I’ve been doing something analogous to sprite sheets, using mask textures, but obviously without engine support. This works well at certain scales, whereas with others I get cracks, much like a tiled map might have. I’m wondering if it’s possible to do this right, given more information.
The first question is more of a sanity-check (I’ve not had a lot of luck finding a “standard” example): assuming a scale of (1, 1), should a mask image have the same dimensions as its corresponding object, or those values plus the black pixel borders?
Secondly, what is the impetus behind the three black pixels on the border? Is this a common technique, or particular to Corona? (I ask, since I had little luck with Google here.) My best guess at the moment is that it simplifies some behavior outside the graphics card (fetching pixels for hit tests?), but I’d like to be sure.
My motivation is to apply marching squares to various tile-based things (so far, I use a “mask things out” approach, to carve paths, and “preserve these pixels” to smooth articulated shapes). The frames in the mask sheet correspond to the different contour lookup entries. Unfortunately, a lot of tile sizes are getting ruled out right now as cracks show up.

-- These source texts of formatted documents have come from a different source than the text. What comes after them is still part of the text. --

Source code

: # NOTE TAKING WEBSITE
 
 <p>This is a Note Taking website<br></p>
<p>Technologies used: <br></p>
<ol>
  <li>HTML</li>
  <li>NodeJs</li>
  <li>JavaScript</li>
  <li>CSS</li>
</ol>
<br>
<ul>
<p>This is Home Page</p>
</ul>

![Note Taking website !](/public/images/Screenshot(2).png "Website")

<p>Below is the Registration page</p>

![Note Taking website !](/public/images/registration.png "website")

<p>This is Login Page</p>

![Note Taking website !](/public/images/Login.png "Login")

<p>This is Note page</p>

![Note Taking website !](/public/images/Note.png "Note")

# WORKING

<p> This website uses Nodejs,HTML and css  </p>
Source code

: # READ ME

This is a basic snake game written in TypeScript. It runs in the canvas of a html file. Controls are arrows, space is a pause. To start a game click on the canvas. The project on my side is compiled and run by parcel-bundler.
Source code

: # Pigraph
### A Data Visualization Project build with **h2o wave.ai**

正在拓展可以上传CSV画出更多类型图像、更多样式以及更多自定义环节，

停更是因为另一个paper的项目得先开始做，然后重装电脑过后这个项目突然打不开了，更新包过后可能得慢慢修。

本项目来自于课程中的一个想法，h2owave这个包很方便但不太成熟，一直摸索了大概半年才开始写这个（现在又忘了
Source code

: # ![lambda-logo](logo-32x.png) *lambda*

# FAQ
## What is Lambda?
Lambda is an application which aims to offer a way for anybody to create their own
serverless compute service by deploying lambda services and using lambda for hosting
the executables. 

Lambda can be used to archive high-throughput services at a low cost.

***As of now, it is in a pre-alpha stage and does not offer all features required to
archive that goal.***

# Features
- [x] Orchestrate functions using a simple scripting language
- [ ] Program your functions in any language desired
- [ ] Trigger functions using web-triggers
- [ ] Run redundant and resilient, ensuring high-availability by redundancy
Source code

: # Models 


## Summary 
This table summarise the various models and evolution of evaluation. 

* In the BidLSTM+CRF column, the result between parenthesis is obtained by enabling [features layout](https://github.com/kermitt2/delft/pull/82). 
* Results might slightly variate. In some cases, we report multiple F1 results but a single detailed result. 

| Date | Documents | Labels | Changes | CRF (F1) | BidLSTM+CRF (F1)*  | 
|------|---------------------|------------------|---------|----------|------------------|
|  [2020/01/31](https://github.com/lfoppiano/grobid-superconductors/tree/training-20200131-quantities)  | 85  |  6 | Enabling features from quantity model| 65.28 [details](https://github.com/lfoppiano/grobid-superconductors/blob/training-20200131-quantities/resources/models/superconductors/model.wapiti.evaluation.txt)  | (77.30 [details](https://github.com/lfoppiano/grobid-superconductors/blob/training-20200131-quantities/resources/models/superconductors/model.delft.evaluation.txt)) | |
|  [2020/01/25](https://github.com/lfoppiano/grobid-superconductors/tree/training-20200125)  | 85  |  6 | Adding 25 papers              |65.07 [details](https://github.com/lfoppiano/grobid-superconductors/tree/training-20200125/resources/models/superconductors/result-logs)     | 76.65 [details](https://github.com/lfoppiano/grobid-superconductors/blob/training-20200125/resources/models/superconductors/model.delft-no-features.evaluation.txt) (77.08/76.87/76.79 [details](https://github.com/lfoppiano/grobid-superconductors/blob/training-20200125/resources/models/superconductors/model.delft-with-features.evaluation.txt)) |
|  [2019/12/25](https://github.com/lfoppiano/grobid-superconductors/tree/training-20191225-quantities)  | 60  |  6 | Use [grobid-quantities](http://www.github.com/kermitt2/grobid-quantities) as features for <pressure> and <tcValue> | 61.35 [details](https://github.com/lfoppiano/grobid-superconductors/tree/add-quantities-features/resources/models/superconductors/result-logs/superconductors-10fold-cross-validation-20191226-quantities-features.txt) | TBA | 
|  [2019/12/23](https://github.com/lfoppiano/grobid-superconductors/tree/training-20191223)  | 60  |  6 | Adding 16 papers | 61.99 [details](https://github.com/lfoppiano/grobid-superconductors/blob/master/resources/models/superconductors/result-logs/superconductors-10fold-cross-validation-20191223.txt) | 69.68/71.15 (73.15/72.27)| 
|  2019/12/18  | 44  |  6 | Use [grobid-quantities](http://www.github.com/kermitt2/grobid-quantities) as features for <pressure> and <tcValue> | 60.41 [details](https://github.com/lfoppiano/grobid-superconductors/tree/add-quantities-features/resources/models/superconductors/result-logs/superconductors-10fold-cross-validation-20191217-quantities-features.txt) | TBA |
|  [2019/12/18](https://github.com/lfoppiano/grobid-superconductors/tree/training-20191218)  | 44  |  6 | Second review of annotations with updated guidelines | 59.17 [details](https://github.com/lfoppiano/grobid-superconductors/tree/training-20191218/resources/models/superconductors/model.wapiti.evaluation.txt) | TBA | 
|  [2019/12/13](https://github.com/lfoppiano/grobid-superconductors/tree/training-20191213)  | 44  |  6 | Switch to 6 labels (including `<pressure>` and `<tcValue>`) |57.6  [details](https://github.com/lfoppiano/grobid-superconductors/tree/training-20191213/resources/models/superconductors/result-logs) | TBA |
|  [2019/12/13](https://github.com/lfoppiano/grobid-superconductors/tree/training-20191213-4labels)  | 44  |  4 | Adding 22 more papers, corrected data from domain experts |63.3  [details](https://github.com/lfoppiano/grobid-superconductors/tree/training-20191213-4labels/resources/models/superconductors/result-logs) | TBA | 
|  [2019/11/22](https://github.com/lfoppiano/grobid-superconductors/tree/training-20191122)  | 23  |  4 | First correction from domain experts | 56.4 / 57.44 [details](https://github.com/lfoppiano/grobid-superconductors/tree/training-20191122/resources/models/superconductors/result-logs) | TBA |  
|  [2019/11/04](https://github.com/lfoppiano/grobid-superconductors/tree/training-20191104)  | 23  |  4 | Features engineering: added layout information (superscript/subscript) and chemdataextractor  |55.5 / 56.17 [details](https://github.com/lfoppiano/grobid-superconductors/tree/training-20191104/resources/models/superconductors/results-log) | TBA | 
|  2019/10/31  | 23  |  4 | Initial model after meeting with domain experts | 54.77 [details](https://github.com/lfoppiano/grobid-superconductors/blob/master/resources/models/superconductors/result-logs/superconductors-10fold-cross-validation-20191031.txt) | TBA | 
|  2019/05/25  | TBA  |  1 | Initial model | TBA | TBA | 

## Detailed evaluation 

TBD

The current sheet logic is here (I called them “reels” because the output looked like film reels, but I’m warming up to mask sheet… reel won’t even make sense if they become 2D grids) and the marching squares generator is here (at present, there’s no interpolation, and the “obvious” way is a lot of work :P).
With respect to the second question in particular, do I also need three black pixels between “frames”, for correctness? Or is that meaningless, off-border? And if the former, is it fine that two side-by-side frames share the border?
Any help is appreciated. Thanks for reading!